REQUIRED WORK ::
Leave out the pictures and output the data verbatim.

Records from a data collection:
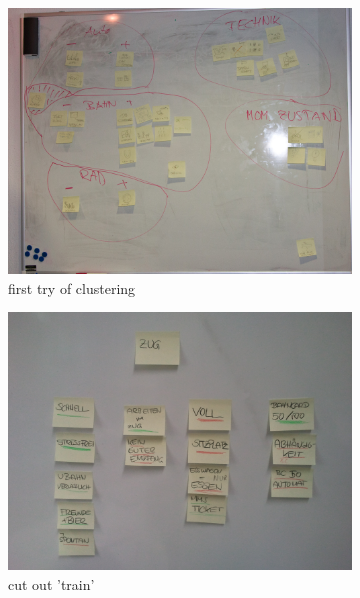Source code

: \begin{figure}[!h]
	\begin{subfigure}[b]{0.29\textwidth}
		\centering
		\includegraphics[width=\textwidth]{images/mindmap1.jpg}
		\caption{first try of clustering}
		\label{fig:mindmap1}
	\end{subfigure}
	\begin{subfigure}[b]{0.3\textwidth}
		\centering
		\includegraphics[width=\textwidth]{images/mindmap2.jpg}
		\caption{ cut out 'train'}
		\label{fig:mindmap2}
	\end{subfigure}
	\begin{subfigure}[b]{0.3\textwidth}
		\centering

\end{subfigure}
\end{figure}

EXERCISE SOLUTION ::
Source code

: \begin{figure}[!h]
	\begin{subfigure}[b]{0.29\textwidth}
		\centering
		\includegraphics[width=\textwidth]{images/mindmap1.jpg}
		\caption{first try of clustering}
		\label{fig:mindmap1}
	\end{subfigure}
	\begin{subfigure}[b]{0.3\textwidth}
		\centering
		\includegraphics[width=\textwidth]{images/mindmap2.jpg}
		\caption{ cut out 'train'}
		\label{fig:mindmap2}
	\end{subfigure}
	\begin{subfigure}[b]{0.3\textwidth}
		\centering

\end{subfigure}
\end{figure}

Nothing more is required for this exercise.